Sunday, January 13, 2013

Zero Dark Thirty

Grade: 97 (A)

Kathryn Bigelow’s Zero Dark Thirty has been plagued with controversy from its inception: first dogged by rumors of pro-Obama politics, then of threatening national security by disclosing government secrets, and finally by charges of being pro-torture. It should come as no surprise that these accusations are all a load of bunk, cases of political commentators projecting their own biases on a far more complicated film. Zero Dark Thirty is a tale of obsession and revenge, but that depiction shouldn’t be mistaken as support. It instead joins Munich as a brilliant portrait of how revenge, even when it seems justified, is messy, unsatisfying, and hollow.

CIA officer Maya (Jessica Chastain) arrives in Pakistan fresh-faced and inexperienced. She joins Dan (Jason Clarke), a fellow officer who devotes his time torturing detainees for information relating to al-Qaeda. Maya is consumed by one desire: to find and kill Osama bin Laden. Even after fellow officers are either killed or give up on the manhunt, Maya’s single-minded determination never flags, and she frequently buts heads with other officers, many of whom believe bin Laden to be either dead or neutralized. When a key bit of information leads her to a safehouse in Pakistan, Maya demands a raid to find and kill America’s Most Wanted.
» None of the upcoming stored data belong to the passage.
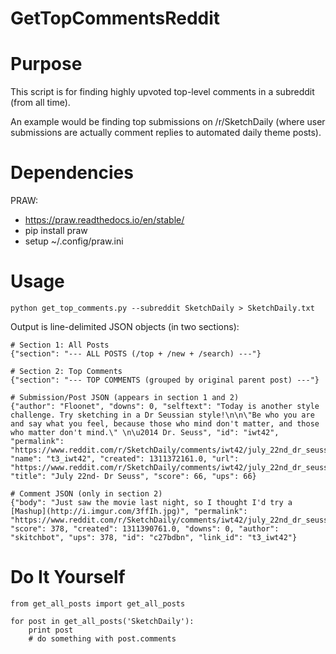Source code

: GetTopCommentsReddit
====================

# Purpose

This script is for finding highly upvoted top-level comments in a subreddit (from all time). 

An example would be finding top submissions on /r/SketchDaily (where user submissions are actually comment replies to automated daily theme posts).


# Dependencies

PRAW:
* https://praw.readthedocs.io/en/stable/
* pip install praw
* setup ~/.config/praw.ini


# Usage

`python get_top_comments.py --subreddit SketchDaily > SketchDaily.txt`

Output is line-delimited JSON objects (in two sections):

    # Section 1: All Posts  
    {"section": "--- ALL POSTS (/top + /new + /search) ---"}

    # Section 2: Top Comments 
    {"section": "--- TOP COMMENTS (grouped by original parent post) ---"}

    # Submission/Post JSON (appears in section 1 and 2)
    {"author": "Floonet", "downs": 0, "selftext": "Today is another style challenge. Try sketching in a Dr Seussian style!\n\n\"Be who you are and say what you feel, because those who mind don't matter, and those who matter don't mind.\" \n\u2014 Dr. Seuss", "id": "iwt42", "permalink": "https://www.reddit.com/r/SketchDaily/comments/iwt42/july_22nd_dr_seuss/", "name": "t3_iwt42", "created": 1311372161.0, "url": "https://www.reddit.com/r/SketchDaily/comments/iwt42/july_22nd_dr_seuss/", "title": "July 22nd- Dr Seuss", "score": 66, "ups": 66}

    # Comment JSON (only in section 2)
    {"body": "Just saw the movie last night, so I thought I'd try a [Mashup](http://i.imgur.com/3ffIh.jpg)", "permalink": "https://www.reddit.com/r/SketchDaily/comments/iwt42/july_22nd_dr_seuss/c27bdbn", "score": 378, "created": 1311390761.0, "downs": 0, "author": "skitchbot", "ups": 378, "id": "c27bdbn", "link_id": "t3_iwt42"}


# Do It Yourself

    from get_all_posts import get_all_posts
    
    for post in get_all_posts('SketchDaily'):
        print post
        # do something with post.comments
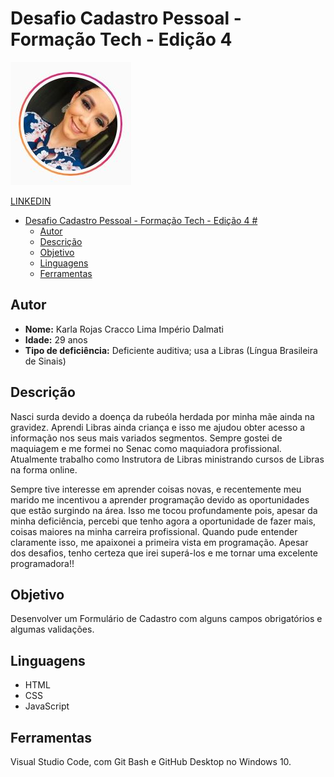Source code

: # Desafio Cadastro Pessoal - Formação Tech - Edição 4 # 

<img src="img/karla.jpg">

[LINKEDIN](https://linkedin.com/in/karla-cracco-5994b7220) 

- [Desafio Cadastro Pessoal - Formação Tech - Edição 4 #](#desafio-cadastro-pessoal---formação-tech---edição-4-)
  - [Autor](#autor)
  - [Descrição](#descrição)
  - [Objetivo](#objetivo)
  - [Linguagens](#linguagens)
  - [Ferramentas](#ferramentas)

## Autor

* **Nome:** Karla Rojas Cracco Lima Império Dalmati
* **Idade:** 29 anos
* **Tipo de deficiência:** Deficiente auditiva; usa a Libras (Língua Brasileira de Sinais) 

## Descrição

Nasci surda devido a doença da rubeóla herdada por minha mãe ainda na gravidez. Aprendi Libras ainda criança e isso me ajudou obter acesso a informação nos seus mais variados segmentos. Sempre gostei de maquiagem e me formei no Senac como maquiadora profissional. Atualmente trabalho como Instrutora de Libras ministrando cursos de Libras na forma online.

Sempre tive interesse em aprender coisas novas, e recentemente meu marido me incentivou a aprender programação devido as oportunidades que estão surgindo na área. Isso me tocou profundamente pois, apesar da minha deficiência, percebi que tenho agora a oportunidade de fazer mais, coisas maiores na minha carreira profissional. Quando pude entender claramente isso, me apaixonei a primeira vista em programação. Apesar dos desafios, tenho certeza que irei superá-los e me tornar uma excelente programadora!!

## Objetivo

Desenvolver um Formulário de Cadastro com alguns campos obrigatórios e algumas validações.

## Linguagens

* HTML
* CSS
* JavaScript

## Ferramentas

Visual Studio Code, com Git Bash e GitHub Desktop no Windows 10.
Those who took issue with Bigelow and screenwriter Mark Boal’s portrayal of Iraq soldiers in The Hurt Locker will no doubt have the same complaints here: Zero Dark Thirty clearly takes dramatic license with the events leading up to bin Laden’s death. But Bigelow and Boal’s claim to “journalistic approach” has less to do with factual information and more to do with the attention to minutiae, fly-on-the-wall verisimilitude, and dense procedural structure. The film is less a depiction of what actually happened and more a narrative about America’s decade long, often ugly fight for vengeance.

Bigelow brings the same sense of gut-wrenching tension that served her well on The Hurt Locker, but Zero Dark Thirty is an expansion in ambition, no less than a portrait of all of America’s failures in morality (i.e., the use of torture, which couldn’t be depicted in an uglier or more futile way), apathy towards its supposed greatest enemy, and the long, frustrating, idealism-draining manhunt. Bigelow populates the film with great character actors (Kyle Chandler, Mark Strong, James Gandolfini, Edgar Ramirez, Joel Edgerton) as the various pencil pushers and soldiers that either assist or hinder Maya, with two particularly strong turns from Clarke as the brutal but human torturer and Jennifer Ehle as Maya’s closest friend and ally.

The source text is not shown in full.